• Data shown
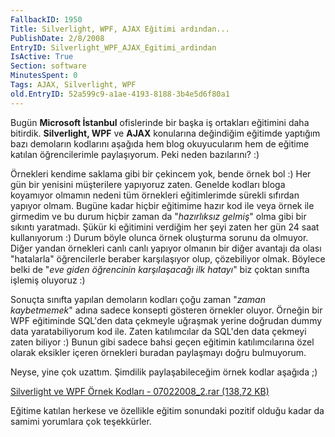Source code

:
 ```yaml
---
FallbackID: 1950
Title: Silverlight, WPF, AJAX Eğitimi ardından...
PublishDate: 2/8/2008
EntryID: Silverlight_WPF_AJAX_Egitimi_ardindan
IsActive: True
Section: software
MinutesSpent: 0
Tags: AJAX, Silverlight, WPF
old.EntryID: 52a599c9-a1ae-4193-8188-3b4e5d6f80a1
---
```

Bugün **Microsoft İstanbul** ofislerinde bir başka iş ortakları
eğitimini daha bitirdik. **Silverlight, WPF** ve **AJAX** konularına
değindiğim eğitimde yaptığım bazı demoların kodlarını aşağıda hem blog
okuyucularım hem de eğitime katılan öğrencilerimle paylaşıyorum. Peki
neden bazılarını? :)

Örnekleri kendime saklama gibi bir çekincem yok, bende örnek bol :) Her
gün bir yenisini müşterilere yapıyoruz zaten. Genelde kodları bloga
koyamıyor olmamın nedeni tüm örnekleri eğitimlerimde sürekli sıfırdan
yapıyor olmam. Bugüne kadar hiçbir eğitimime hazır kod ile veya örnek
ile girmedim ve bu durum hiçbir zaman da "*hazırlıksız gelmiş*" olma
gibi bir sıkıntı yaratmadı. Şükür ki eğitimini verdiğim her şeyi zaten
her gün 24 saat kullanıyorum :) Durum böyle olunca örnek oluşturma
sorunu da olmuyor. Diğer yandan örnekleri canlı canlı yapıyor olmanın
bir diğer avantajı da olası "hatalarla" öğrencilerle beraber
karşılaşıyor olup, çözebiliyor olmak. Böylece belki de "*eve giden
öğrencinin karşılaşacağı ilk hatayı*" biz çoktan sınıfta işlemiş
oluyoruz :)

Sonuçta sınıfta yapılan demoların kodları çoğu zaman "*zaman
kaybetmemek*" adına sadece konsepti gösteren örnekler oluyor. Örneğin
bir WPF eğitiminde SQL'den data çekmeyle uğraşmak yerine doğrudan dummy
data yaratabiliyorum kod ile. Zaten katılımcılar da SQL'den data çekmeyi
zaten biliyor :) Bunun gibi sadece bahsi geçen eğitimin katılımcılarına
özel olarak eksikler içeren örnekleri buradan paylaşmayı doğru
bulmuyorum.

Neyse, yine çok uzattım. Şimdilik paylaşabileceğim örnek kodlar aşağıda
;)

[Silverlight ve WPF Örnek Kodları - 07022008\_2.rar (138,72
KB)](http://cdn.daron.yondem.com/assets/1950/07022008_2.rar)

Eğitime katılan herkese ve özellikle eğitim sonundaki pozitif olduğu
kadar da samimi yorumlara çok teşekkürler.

==

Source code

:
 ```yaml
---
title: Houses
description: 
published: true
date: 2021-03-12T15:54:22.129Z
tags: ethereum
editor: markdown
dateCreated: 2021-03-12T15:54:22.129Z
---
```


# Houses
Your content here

• Task prompt
All that belongs in your answer is the stretch of entries above from the line with "her gün 24 saat" through the line with "[Silverlight ve WPF", printed exactly.

• Answer box
her gün 24 saat kullanıyorum :) Durum böyle olunca örnek oluşturma
sorunu da olmuyor. Diğer yandan örnekleri canlı canlı yapıyor olmanın
bir diğer avantajı da olası "hatalarla" öğrencilerle beraber
karşılaşıyor olup, çözebiliyor olmak. Böylece belki de "*eve giden
öğrencinin karşılaşacağı ilk hatayı*" biz çoktan sınıfta işlemiş
oluyoruz :)

Sonuçta sınıfta yapılan demoların kodları çoğu zaman "*zaman
kaybetmemek*" adına sadece konsepti gösteren örnekler oluyor. Örneğin
bir WPF eğitiminde SQL'den data çekmeyle uğraşmak yerine doğrudan dummy
data yaratabiliyorum kod ile. Zaten katılımcılar da SQL'den data çekmeyi
zaten biliyor :) Bunun gibi sadece bahsi geçen eğitimin katılımcılarına
özel olarak eksikler içeren örnekleri buradan paylaşmayı doğru
bulmuyorum.

Neyse, yine çok uzattım. Şimdilik paylaşabileceğim örnek kodlar aşağıda
;)

[Silverlight ve WPF Örnek Kodları - 07022008\_2.rar (138,72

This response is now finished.